### Records drawn from a dataset
*** Begin section ***

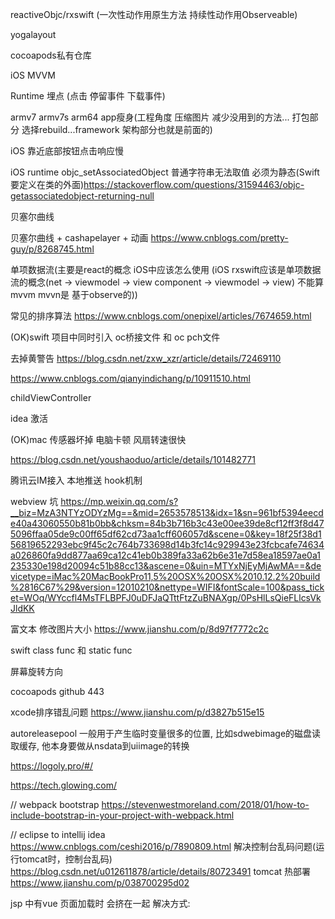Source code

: reactiveObjc/rxswift (一次性动作用原生方法 持续性动作用Observeable)

yogalayout

cocoapods私有仓库

iOS MVVM

Runtime 埋点 (点击 停留事件 下载事件)

armv7 armv7s arm64 app瘦身(工程角度 压缩图片 减少没用到的方法... 打包部分 选择rebuild...framework 架构部分也就是前面的)

iOS 靠近底部按钮点击响应慢

iOS runtime objc_setAssociatedObject 普通字符串无法取值 必须为静态(Swift要定义在类的外面)https://stackoverflow.com/questions/31594463/objc-getassociatedobject-returning-null

贝塞尔曲线

贝塞尔曲线 + cashapelayer + 动画 https://www.cnblogs.com/pretty-guy/p/8268745.html

单项数据流(主要是react的概念 iOS中应该怎么使用 (iOS rxswift应该是单项数据流的概念(net -> viewmodel -> view component -> viewmodel -> view) 不能算mvvm mvvn是 基于observe的))

常见的排序算法 https://www.cnblogs.com/onepixel/articles/7674659.html

(OK)swift 项目中同时引入 oc桥接文件 和 oc pch文件

去掉黄警告 https://blog.csdn.net/zxw_xzr/article/details/72469110

https://www.cnblogs.com/qianyindichang/p/10911510.html

childViewController

idea 激活

(OK)mac 传感器坏掉 电脑卡顿 风扇转速很快

https://blog.csdn.net/youshaoduo/article/details/101482771

腾讯云IM接入 本地推送 hook机制 

webview 坑 https://mp.weixin.qq.com/s?__biz=MzA3NTYzODYzMg==&mid=2653578513&idx=1&sn=961bf5394eecde40a43060550b81b0bb&chksm=84b3b716b3c43e00ee39de8cf12ff3f8d475096ffaa05de9c00ff65df62cd73aa1cff606057d&scene=0&key=18f25f38d156819652293ebc9f45c2c764b733698d14b3fc14c929943e23fcbcafe74634a026860fa9dd877aa69ca12c41eb0b389fa33a62b6e31e7d58ea18597ae0a1235330e198d20094c51b88cc13&ascene=0&uin=MTYxNjEyMjAwMA==&devicetype=iMac%20MacBookPro11,5%20OSX%20OSX%2010.12.2%20build%2816C67%29&version=12010210&nettype=WIFI&fontScale=100&pass_ticket=WOq/WYccfl4MsTFLBPFJ0uDFJaQTttFtzZuBNAXgp/0PsHlLsQieFLlcsVkJldKK



富文本 修改图片大小 https://www.jianshu.com/p/8d97f7772c2c


swift class func 和 static func

屏幕旋转方向

cocoapods github 443


xcode排序错乱问题 https://www.jianshu.com/p/d3827b515e15

autoreleasepool 一般用于产生临时变量很多的位置, 比如sdwebimage的磁盘读取缓存, 他本身要做从nsdata到uiimage的转换

https://logoly.pro/#/

https://tech.glowing.com/

// webpack bootstrap
https://stevenwestmoreland.com/2018/01/how-to-include-bootstrap-in-your-project-with-webpack.html

// eclipse to intellij idea
https://www.cnblogs.com/ceshi2016/p/7890809.html
解决控制台乱码问题(运行tomcat时，控制台乱码)
https://blog.csdn.net/u012611878/article/details/80723491
tomcat 热部署
https://www.jianshu.com/p/038700295d02

jsp 中有vue 页面加载时 会挤在一起 解决方式:
<style>
    [v-cloak] {
        display: none;
    }
</style>
<div class="page" id="app" v-cloak>

ie 11 不支持promise


framework 制作
必须使用纯语言 不可混编 即使能引入两种语言但是无法架起桥接文件
oc项目使用swift framework要添加桥接文件 即新建一个swift file 然后根据提示添加即可 不然会报100个错误(真 100)
如果Mach -O type 不是 static 打出来的framework进到工程里面引用会报dyld: Library not loaded:错误
swift项目制作的framework会把pod中内容也打进去，包比较大，oc制作的framework不会把pod中的内容打进去，包比较小，依赖需要在使用framework中的项目中安装。

iOS 打包framework
http://noxchen.com/2020/07/09/Cocoapods%E6%89%93%E5%8C%85Framework/

动态库和静态库的区别:

编译时不连接,动态库在main之前被加载, 过多的动态库会使启动过程变慢,动态库体积小,不绑定程序(理论上说动态库只存在一份)
静态库在编译的时候被连接,静态库体积大,多个程序中会有多个静态库


cocoapods 具体制作过程
pod lib create GQEnergie 创建项目按需求选择条件
What platform do you want to use?? [ iOS / macOS ]
 >         
ios
What language do you want to use?? [ Swift / ObjC ]
 > ObjC

Would you like to include a demo application with your library? [ Yes / No ]
 > 
yes
Which testing frameworks will you use? [ Specta / Kiwi / None ]
 > None

Would you like to do view based testing? [ Yes / No ]
 > 
yes
What is your class prefix?
 > GQ

Running pod install on your new library.

工程建好之后把.podspec所在的同名文件夹引入到工程中, 在class中编写代码, 并提交到同名的github仓库, 打一个和.podspec中版本号相同的tag

pod trunk me 检查登录人员

pod trunk register 你的邮箱 '用户名' --description='描述内容' （邮箱参数是必须的，用户名和--description参数可省略）

pod spec lint GQEnergie.podspec --verbose 检查pod是否有错误

[!] The spec did not pass validation, due to 1 warning (but you can use `--allow-warnings` to ignore it).

可以使用 pod spec lint GQEnergie.podspec --verbose --allow-warnings 跳过一些警告

pod trunk push GQEnergie.podspec --allow-warnings 发布项目

--------------------------------------------------------------------------------
 🎉  Congrats

 🚀  GQEnergie (0.1.0) successfully published
 📅  August 19th, 23:31
 🌎  https://cocoapods.org/pods/GQEnergie
 👍  Tell your friends!
--------------------------------------------------------------------------------

发布成功了

私有项目发布到gitlab上面 同样需要打tag然后在其他项目中引用的时候需要像这样
pod 'UTest', :git=>'http://106.15.88.88/gaoqi/UTest.git'


// 参数签名原理
https://blog.csdn.net/qq_15901351/article/details/80175169

RSA 加密原理
1. 首先找到两个质数 p q
2. 求出两个数字的乘积 n = p * q
3. 通过欧拉函数得到 f(n) = (p - 1)(q - 1)
4. 找出公钥和私钥 
    公钥 e 是 1 < e < f(n) 并且 e 与 f(n) 互质
    私钥 d 是 e * d / f(n) 的余数为1
5. 明文 m 加密实现
    m 的 e 次幂 / n 的余数 c 即为密文
6. 密文c的解密实现
    c 的 d 次幂 / n 的余数 即可还原明文 m

// iOS 触摸事件如何被runloop处理
https://www.jianshu.com/p/d547e5393373

// 手动取消kvo
https://www.jianshu.com/p/8b600bcf605e

// 面试题
https://github.com/colourful987/bytedance-alibaba-interview


atomic问题
// https://www.jianshu.com/p/c40b312153c1

po主理解错了。atomic是绝对安全的。
我们知道，在64位的操作系统下，所有类型的指针，包括void * 都是占用8个字节的。超过4个字节的基本类型数据都会有线程并发的问题。
那所有的指针类型都会有这个问题。
以oc 下的 NSArray * 为例子，如果一个多线程操作这个数据，会有两个层级的并发问题
1、指针本身
2、指针所指向的内存 

指针本身也是占用内存的，并且一定是8个字节，第二部分，指针所指向的内存，这个占多少字节就不一定了，有可能非常大，有可能也就1个字节


所以我们考虑NSArray * array 这个数据array 多线程操作的时候，必须分成两部分来描述，一个是&array这个指针本身，另一个则是它所指向的内存 array
大家注意下 &array 和 array 的区别 ，其实不用纠结，你就想象现在有两块内存，一块是8字节，一块n字节，8字节里面放的值，就是n字节内存的首地址，

ok 现在联系上atomic，如果用@property(atomic)NSArray *array 修饰之后，会有什么影响？网上说的很多，不再赘述，我只想从内存的角度来解释这个过程

首先第一点，你要记住，@property(atomic)NSArray *array 其实修饰的是这个指针，也就是这个8字节内存，跟第二部分数据n字节没有任何关系，被atomic 修饰之后，你不可能随意去多线程操作这个8字节，但是对8字节里面所指向的n字节没有任何限制！这就是所有网络上所说的 atomic 不安全的真相 ！！！

我们来看一下，这能怪atomic？ 本身你修饰的是一个指针，并且atomic 已经完美的履行了它的指责，你现在不可能对这个8字节进行无序的多线程操作，这就够了呀！atomic没有任何鸟问题。有问题的是人，你本身并未对n字节做任何的限制，所以把问题怪罪到atomic 上真的是很不合理

私有项目发布到gitlab上面 同样需要打tag然后在其他项目中引用的时候需要像这样
pod 'UTest', :git=>'http://106.15.88.88/gaoqi/UTest.git'


// 参数签名原理
https://blog.csdn.net/qq_15901351/article/details/80175169

RSA 加密原理
1. 首先找到两个质数 p q
2. 求出两个数字的乘积 n = p * q
3. 通过欧拉函数得到 f(n) = (p - 1)(q - 1)
4. 找出公钥和私钥 
    公钥 e 是 1 < e < f(n) 并且 e 与 f(n) 互质
    私钥 d 是 e * d / f(n) 的余数为1
5. 明文 m 加密实现
    m 的 e 次幂 / n 的余数 c 即为密文
6. 密文c的解密实现
    c 的 d 次幂 / n 的余数 即可还原明文 m

// iOS 触摸事件如何被runloop处理
https://www.jianshu.com/p/d547e5393373

// 手动取消kvo
https://www.jianshu.com/p/8b600bcf605e

// 面试题
https://github.com/colourful987/bytedance-alibaba-interview

// 符号表
<起始地址> <结束地址> <函数> [<文件名>:<行号>]
https://www.jianshu.com/p/a30dac2328cb


# 赛马算法

https://zhuanlan.zhihu.com/p/103572219

# 七层http模型和五层tcp/ip

http:      
* 应用层            
* 表达层
* 会话层
* 网络层
* 传输层
* 数据链路层
* 物理层

tcp/ip
* 应用层
* 网络层
* 传输层
* 数据链路层
* 物理层

# https实现过程

1. 首先客户端需要去服务端请求RSA的公钥
2. 服务端返回公钥，客户端验证其有效性，如果是有效的，继续下一步，如果无效则警告
3. 客户端生成一个随机AES秘钥，并用公钥加密，传输给服务端
4. 服务端接受到加密的秘钥之后用RSA私钥解密，得到客户端的AES秘钥
5. 服务端用AES秘钥加密内容传输给客户端
6. 客户端用生成的AES秘钥解密内容

# 请求头：

Accept，Content-Type，Orgin，Content-Length，Cookie，User-Agent

# 响应头

Access-Control-Allow-Origin，Content-Encoding，Content-Length，Content-Type，Status

# 腾讯

## 自我介绍
## mrc和arc

* MRC Mannul Reference Counting 手动引用计数
1. 每当一个对象创建时，引用计数为1
2. 当这个对象被其他指针引用时，引用计数加1
3. 当其他指针不在引用这个对象时，引用计数减1
4. 当引用计数为0的时候，对象释放（最后在dealloc中再释放一次即为0）
5. 原则：谁创建，谁释放，谁引用，谁管理

* ARC Auto Reference Counting 自动引用计数
1. 编译器会在编辑及运行的过程中手动的插入`retain`，`release`，`autorelease`
2. mrc与arc共存：mrc下使用 `-fobjc-arc`，arc下使用`-fno-objc-arc`

## 内存五大区域
1. 栈区

创建临时变量时由编译器自动分配，在不需要的时候自动清除的变量存储区，内存分配时连续的。

2. 堆区

由程序员手动管理的内存区域，如果不释放，在程序结束时由系统回收

3. 全局区

全局变量和静态变量时放在一块的，初始化的在同一块区域，未初始化的在另一块区域，

4. 常量区

常量，不允许被修改，比如常量字符串

5. 代码段

存放函数体的二进制代码

## 自动释放池
MRC中使用 `autorelease` 方法及 `NSAutoReleasePool` 

ARC中使用 `@autorelease` 

`autorelease` 是为了更好的管理内存，当我们希望一个对象在将来的某一个时刻释放（这个时刻由系统确定）时可以是用 `- autorelease` 方法或 `@autorelease{}`

![](./autorelease.jpg)

- AutoreleasePool并没有单独的结构，而是由若干个AutoreleasePoolPage以双向链表的形式组合而成（分别对应结构中的parent指针和child指针）
- AutoreleasePool是按线程一一对应的（结构中的thread指针指向当前线程）
- AutoreleasePoolPage每个对象会开辟4096字节内存（也就是虚拟内存一页的大小），除了上面的实例变量所占空间，剩下的空间全部用来储存autorelease对象的地址
- 上面的id *next指针作为游标指向栈顶最新add进来的autorelease对象的下一个位置
- 一个AutoreleasePoolPage的空间被占满时，会新建一个AutoreleasePoolPage对象，连接链表，后来的autorelease对象在新的page加入


// 撤销commit
https://www.cnblogs.com/lfxiao/p/9378763.html


// git rebase
https://www.jianshu.com/p/6960811ac89c

// WKWebView 播放视频问题，在清空本地的tmp目录后不能播放视频 贼奇葩

swift codeable 协议字典转模型


中间人攻击
git merge rebase 区别
如何校验https公钥有效性
遍历二叉树
链表
断点续传状态码
loadview是否一定会执行

多个wkwebview共享缓存
swift可选协议
单线程如何实现异步
js class的本质如何实现继承
flutter如何实现并发
flutter context 本质是什么
atomic和noatomic
自旋锁风险
自旋锁锁住一个nil会发生什么
组件化 https://halfrost.com/vue_ios_modularization/


jsdelivr 加速github 仓库可以当图床用

浏览器校验公钥有效性 https://www.v2ex.com/t/411144

hybird app 离线包解决方案
https://github.com/mcuking/blog/issues/63
http://nanhuacoder.top/2019/04/11/iOS-WKWebView02/

wkwebview 通过loadrequest加载的post请求会丢失body字段, 这个可以通过把body中的字段放入header中解决, header不会丢掉

iOS 本地服务器
https://juejin.cn/post/6844903492537024525

intrinsic size placeholder xib 用内容撑开布局
在约束面板最下面 设置 intrinsic 属性为 placeholder
https://stackoverflow.com/questions/19677142/what-is-the-difference-of-intrinsic-size-vs-system-width-height-constraints


路由设计模式

模块(module)
逻辑(handler)
事件(event)
对象工厂(objectProvider)
数据工厂(dataProvider需要考虑数据变化之后发送通知)


需要整理知乎, github上的内容










基本：
两列列表实现
1像素线
Style写在页面上和写在link标签中区别
闭包的概念
原生dom方法增加删除class样式

VUE：
vue 网络请求是在什么生命周期发起
组件调用(父,子)
如何实现响应式布局
动码倒计时
diff算法更新视图对比
vue白屏优化
uniapp为什么能支持多平台小程序

项目实例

*** End section ***

### TASK INSTRUCTIONS
Taking the entries above, write out exactly each line from the one holding "存放函数体的二进制代码" to the one holding "- AutoreleasePool是按线", both included, and stop there.

### ANSWER TO THIS EXERCISE
存放函数体的二进制代码

## 自动释放池
MRC中使用 `autorelease` 方法及 `NSAutoReleasePool` 

ARC中使用 `@autorelease` 

`autorelease` 是为了更好的管理内存，当我们希望一个对象在将来的某一个时刻释放（这个时刻由系统确定）时可以是用 `- autorelease` 方法或 `@autorelease{}`

![](./autorelease.jpg)

- AutoreleasePool并没有单独的结构，而是由若干个AutoreleasePoolPage以双向链表的形式组合而成（分别对应结构中的parent指针和child指针）
- AutoreleasePool是按线程一一对应的（结构中的thread指针指向当前线程）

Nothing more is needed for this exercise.